The tree container must communicate trow 10.0.0.0 network. but there is something strange happening.

when I run this script in pyspark

def getIP(iter):
  import socket
  s = socket.socket(socket.AF_INET, socket.SOCK_DGRAM)
  s.connect(("8.8.8.8", 80))
  return [s.getsockname()[0]]


rdd = sc.parallelize(range(3),3)
hosts = rdd.mapPartitions(getIP).collect()
for h in hosts:
  print(h)

the output of this problem is

172.18.0.2
172.18.0.3
172.18.0.3

which is wrong because the containers can only communicate throw 10.0.0.0 network interface.

this is my yarn-site.xml file

<configuration>
    <property>
        <name>yarn.nodemanager.pmem-check-enabled</name>
        <value>false</value>
    </property>
    <property>
        <name>yarn.nodemanager.vmem-check-enabled</name>
        <value>false</value>
    </property>
    <property>
        <name>yarn.nodemanager.aux-services</name>
        <value>mapreduce_shuffle</value>
    </property>
    <property>
        <name>
            yarn.nodemanager.aux-services.mapreduce_shuffle.class
        </name>
        <value>org.apache.hadoop.mapred.ShuffleHandler</value>
    </property>
    <property>
        <name>yarn.resourcemanager.hostname</name>
        <value>hadoop-master</value>
    </property>
</configuration>

hadoop-master is a hostname for the address 10.0.0.2

How can I tell spark to use 10.0.0.2 interface.

Thank you.


Solution

  • I don't think your spark uses wrong network, otherwise you cannot even run this program.

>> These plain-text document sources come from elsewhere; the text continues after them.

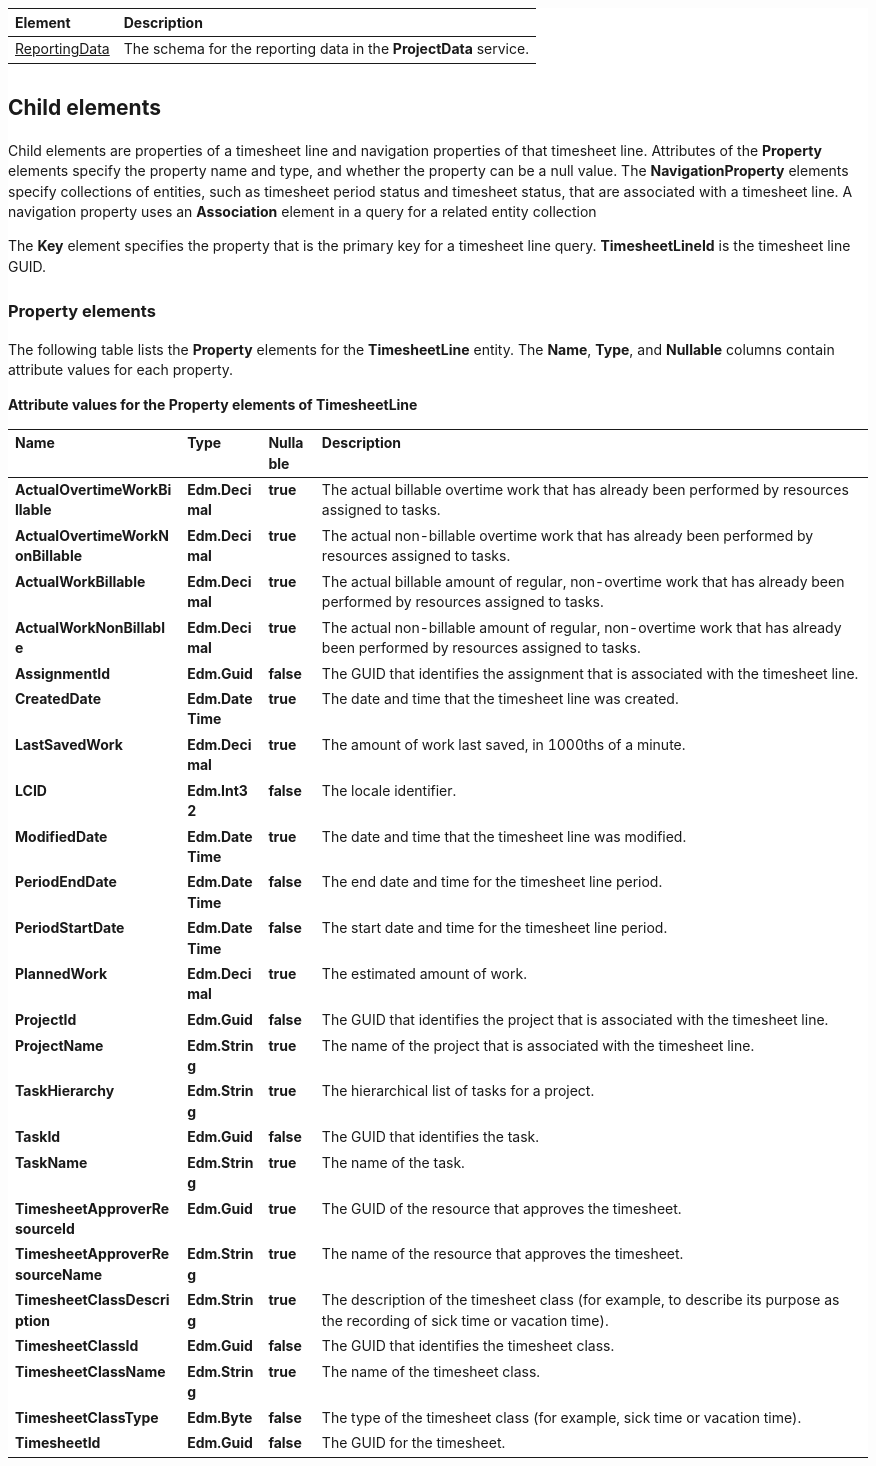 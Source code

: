 |**Element**|**Description**|
|:-----|:-----|
|[ReportingData](schema-microsoft-office-project-server-projectdata-service.md) <br/> |The schema for the reporting data in the **ProjectData** service.  <br/> |
   
## Child elements

Child elements are properties of a timesheet line and navigation properties of that timesheet line. Attributes of the **Property** elements specify the property name and type, and whether the property can be a null value. The **NavigationProperty** elements specify collections of entities, such as timesheet period status and timesheet status, that are associated with a timesheet line. A navigation property uses an **Association** element in a query for a related entity collection 
  
The **Key** element specifies the property that is the primary key for a timesheet line query. **TimesheetLineId** is the timesheet line GUID. 
  
### Property elements

The following table lists the **Property** elements for the **TimesheetLine** entity. The **Name**, **Type**, and **Nullable** columns contain attribute values for each property. 
  
**Attribute values for the Property elements of TimesheetLine**

|**Name**|**Type**|**Nullable**|**Description**|
|:-----|:-----|:-----|:-----|
|**ActualOvertimeWorkBillable** <br/> |**Edm.Decimal** <br/> |**true** <br/> |The actual billable overtime work that has already been performed by resources assigned to tasks.  <br/> |
|**ActualOvertimeWorkNonBillable** <br/> |**Edm.Decimal** <br/> |**true** <br/> |The actual non-billable overtime work that has already been performed by resources assigned to tasks.  <br/> |
|**ActualWorkBillable** <br/> |**Edm.Decimal** <br/> |**true** <br/> |The actual billable amount of regular, non-overtime work that has already been performed by resources assigned to tasks.  <br/> |
|**ActualWorkNonBillable** <br/> |**Edm.Decimal** <br/> |**true** <br/> |The actual non-billable amount of regular, non-overtime work that has already been performed by resources assigned to tasks.  <br/> |
|**AssignmentId** <br/> |**Edm.Guid** <br/> |**false** <br/> |The GUID that identifies the assignment that is associated with the timesheet line.  <br/> |
|**CreatedDate** <br/> |**Edm.DateTime** <br/> |**true** <br/> |The date and time that the timesheet line was created.  <br/> |
|**LastSavedWork** <br/> |**Edm.Decimal** <br/> |**true** <br/> |The amount of work last saved, in 1000ths of a minute.  <br/> |
|**LCID** <br/> |**Edm.Int32** <br/> |**false** <br/> |The locale identifier.  <br/> |
|**ModifiedDate** <br/> |**Edm.DateTime** <br/> |**true** <br/> |The date and time that the timesheet line was modified.  <br/> |
|**PeriodEndDate** <br/> |**Edm.DateTime** <br/> |**false** <br/> |The end date and time for the timesheet line period.  <br/> |
|**PeriodStartDate** <br/> |**Edm.DateTime** <br/> |**false** <br/> |The start date and time for the timesheet line period.  <br/> |
|**PlannedWork** <br/> |**Edm.Decimal** <br/> |**true** <br/> |The estimated amount of work.  <br/> |
|**ProjectId** <br/> |**Edm.Guid** <br/> |**false** <br/> |The GUID that identifies the project that is associated with the timesheet line.  <br/> |
|**ProjectName** <br/> |**Edm.String** <br/> |**true** <br/> |The name of the project that is associated with the timesheet line.  <br/> |
|**TaskHierarchy** <br/> |**Edm.String** <br/> |**true** <br/> |The hierarchical list of tasks for a project.  <br/> |
|**TaskId** <br/> |**Edm.Guid** <br/> |**false** <br/> |The GUID that identifies the task.  <br/> |
|**TaskName** <br/> |**Edm.String** <br/> |**true** <br/> |The name of the task.  <br/> |
|**TimesheetApproverResourceId** <br/> |**Edm.Guid** <br/> |**true** <br/> |The GUID of the resource that approves the timesheet.  <br/> |
|**TimesheetApproverResourceName** <br/> |**Edm.String** <br/> |**true** <br/> |The name of the resource that approves the timesheet.  <br/> |
|**TimesheetClassDescription** <br/> |**Edm.String** <br/> |**true** <br/> |The description of the timesheet class (for example, to describe its purpose as the recording of sick time or vacation time).  <br/> |
|**TimesheetClassId** <br/> |**Edm.Guid** <br/> |**false** <br/> |The GUID that identifies the timesheet class.  <br/> |
|**TimesheetClassName** <br/> |**Edm.String** <br/> |**true** <br/> |The name of the timesheet class.  <br/> |
|**TimesheetClassType** <br/> |**Edm.Byte** <br/> |**false** <br/> |The type of the timesheet class (for example, sick time or vacation time).  <br/> |
|**TimesheetId** <br/> |**Edm.Guid** <br/> |**false** <br/> |The GUID for the timesheet.  <br/> | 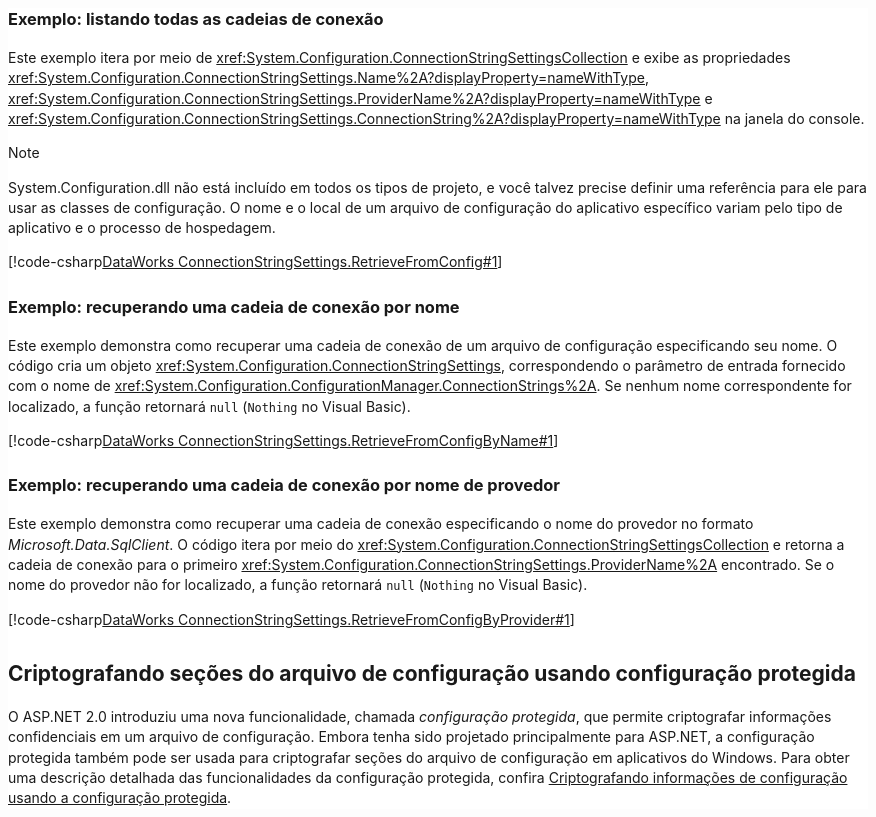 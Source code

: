 ### <a name="example-listing-all-connection-strings"></a>Exemplo: listando todas as cadeias de conexão

Este exemplo itera por meio de <xref:System.Configuration.ConnectionStringSettingsCollection> e exibe as propriedades <xref:System.Configuration.ConnectionStringSettings.Name%2A?displayProperty=nameWithType>, <xref:System.Configuration.ConnectionStringSettings.ProviderName%2A?displayProperty=nameWithType> e <xref:System.Configuration.ConnectionStringSettings.ConnectionString%2A?displayProperty=nameWithType> na janela do console.

> [!NOTE]
> System.Configuration.dll não está incluído em todos os tipos de projeto, e você talvez precise definir uma referência para ele para usar as classes de configuração. O nome e o local de um arquivo de configuração do aplicativo específico variam pelo tipo de aplicativo e o processo de hospedagem.

[!code-csharp[DataWorks ConnectionStringSettings.RetrieveFromConfig#1](~/../SqlClient/doc/samples/ConnectionStringSettings_RetrieveFromConfig.cs#1)]

### <a name="example-retrieving-a-connection-string-by-name"></a>Exemplo: recuperando uma cadeia de conexão por nome

Este exemplo demonstra como recuperar uma cadeia de conexão de um arquivo de configuração especificando seu nome. O código cria um objeto <xref:System.Configuration.ConnectionStringSettings>, correspondendo o parâmetro de entrada fornecido com o nome de <xref:System.Configuration.ConfigurationManager.ConnectionStrings%2A>. Se nenhum nome correspondente for localizado, a função retornará `null` (`Nothing` no Visual Basic).

[!code-csharp[DataWorks ConnectionStringSettings.RetrieveFromConfigByName#1](~/../SqlClient/doc/samples/ConnectionStringSettings_RetrieveFromConfigByName.cs#1)]

### <a name="example-retrieving-a-connection-string-by-provider-name"></a>Exemplo: recuperando uma cadeia de conexão por nome de provedor

Este exemplo demonstra como recuperar uma cadeia de conexão especificando o nome do provedor no formato *Microsoft.Data.SqlClient*. O código itera por meio do <xref:System.Configuration.ConnectionStringSettingsCollection> e retorna a cadeia de conexão para o primeiro <xref:System.Configuration.ConnectionStringSettings.ProviderName%2A> encontrado. Se o nome do provedor não for localizado, a função retornará `null` (`Nothing` no Visual Basic).

[!code-csharp[DataWorks ConnectionStringSettings.RetrieveFromConfigByProvider#1](~/../SqlClient/doc/samples/ConnectionStringSettings_RetrieveFromConfigByProvider.cs#1)]

## <a name="encrypting-configuration-file-sections-using-protected-configuration"></a>Criptografando seções do arquivo de configuração usando configuração protegida

O ASP.NET 2.0 introduziu uma nova funcionalidade, chamada *configuração protegida*, que permite criptografar informações confidenciais em um arquivo de configuração. Embora tenha sido projetado principalmente para ASP.NET, a configuração protegida também pode ser usada para criptografar seções do arquivo de configuração em aplicativos do Windows. Para obter uma descrição detalhada das funcionalidades da configuração protegida, confira [Criptografando informações de configuração usando a configuração protegida](/previous-versions/aspnet/53tyfkaw(v=vs.100)).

    Your getIP method returns ip the host used to connect 8.8.8.8. As you described, all hosts have two networks while 10.0.0.* is only shared by these 3 nodes. So the hosts use 172.18.0.* to connect 8.8.8.8.

    You can try to see the difference between s.connect(("8.8.8.8", 80)), s.connect(("10.0.0.2", 80)) and s.connect(("localhost", 80)).